Ethanol Enhances Endothelial Rigidity by Targeting VE-Cadherin-Implications for Acute Aortic Dissection

(1) Background: Acute aortic dissection (AAD) is caused by an endothelial entry tear followed by intimomedial delamination of the outer layers of the vessel wall. The established risk factors include hypertension and smoking. Another rising candidate risk factor is excessive alcohol consumption. This experimental study explores the effects of nicotine (Nic), angiotensin II (Ang II), and ethanol (EtOH) on human aortic endothelial cells (hAoEC). (2) Methods: HAoECs were exposed to Nic, Ang II, and EtOH at different dose levels. Cell migration was studied using the scratch assay and live-cell imaging. The metabolic viability and permeability capacity was investigated using the water-soluble tetrazolium (WST)-1 assay and an in vitro vascular permeability assay. Cell adherence was studied by utilizing the hanging drop assay. The transcriptional and protein level changes were analyzed by RT-qPCR, Western blotting and immunohistochemistry for major junctional complexing proteins. (3) Results: We observed reduced metabolic viability following Ang II and EtOH exposure vs. control. Further, cell adherence was enhanced by EtOH exposure prior to trituration and by all risk factors after trituration, which correlated with the increased gene and protein expression of VE-cadherin upon EtOH exposure.
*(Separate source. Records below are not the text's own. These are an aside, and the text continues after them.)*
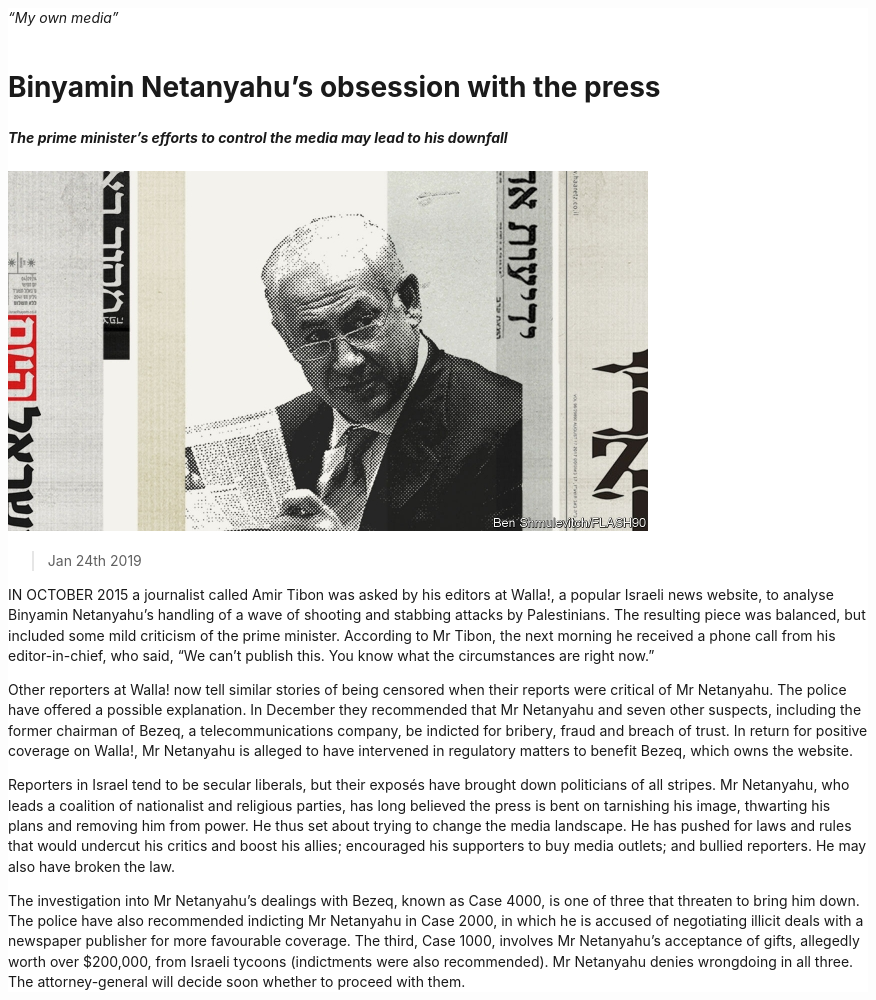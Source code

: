 ###### “My own media”

# Binyamin Netanyahu’s obsession with the press 

##### The prime minister’s efforts to control the media may lead to his downfall 

![image](images/20190126_MAD001_0.jpg) 

> Jan 24th 2019 

 

IN OCTOBER 2015 a journalist called Amir Tibon was asked by his editors at Walla!, a popular Israeli news website, to analyse Binyamin Netanyahu’s handling of a wave of shooting and stabbing attacks by Palestinians. The resulting piece was balanced, but included some mild criticism of the prime minister. According to Mr Tibon, the next morning he received a phone call from his editor-in-chief, who said, “We can’t publish this. You know what the circumstances are right now.” 

Other reporters at Walla! now tell similar stories of being censored when their reports were critical of Mr Netanyahu. The police have offered a possible explanation. In December they recommended that Mr Netanyahu and seven other suspects, including the former chairman of Bezeq, a telecommunications company, be indicted for bribery, fraud and breach of trust. In return for positive coverage on Walla!, Mr Netanyahu is alleged to have intervened in regulatory matters to benefit Bezeq, which owns the website. 

Reporters in Israel tend to be secular liberals, but their exposés have brought down politicians of all stripes. Mr Netanyahu, who leads a coalition of nationalist and religious parties, has long believed the press is bent on tarnishing his image, thwarting his plans and removing him from power. He thus set about trying to change the media landscape. He has pushed for laws and rules that would undercut his critics and boost his allies; encouraged his supporters to buy media outlets; and bullied reporters. He may also have broken the law. 

The investigation into Mr Netanyahu’s dealings with Bezeq, known as Case 4000, is one of three that threaten to bring him down. The police have also recommended indicting Mr Netanyahu in Case 2000, in which he is accused of negotiating illicit deals with a newspaper publisher for more favourable coverage. The third, Case 1000, involves Mr Netanyahu’s acceptance of gifts, allegedly worth over $200,000, from Israeli tycoons (indictments were also recommended). Mr Netanyahu denies wrongdoing in all three. The attorney-general will decide soon whether to proceed with them.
The cell migration capacity was reduced upon EtOH exposure vs. controls. (4) Conclusion: Marked functional changes were observed upon exposure to established and potential risk factors for AAD development in hAoECs. Our findings advocate for an enhanced mechanical rigidity in hAoECs in response to the three substances studied, which in turn might increase endothelial rigidity, suggesting a novel mechanism for developing an endothelial entry tear due to reduced deformability in response to increased shear and pulsatile stress.

Automated summary

This experimental study investigates the effects of nicotine, angiotensin II, and ethanol on human aortic endothelial cells. It reveals that these substances can reduce metabolic viability, enhance cell adherence, and decrease cell migration capacity. These findings suggest a potential mechanism for developing an endothelial entry tear due to increased mechanical rigidity.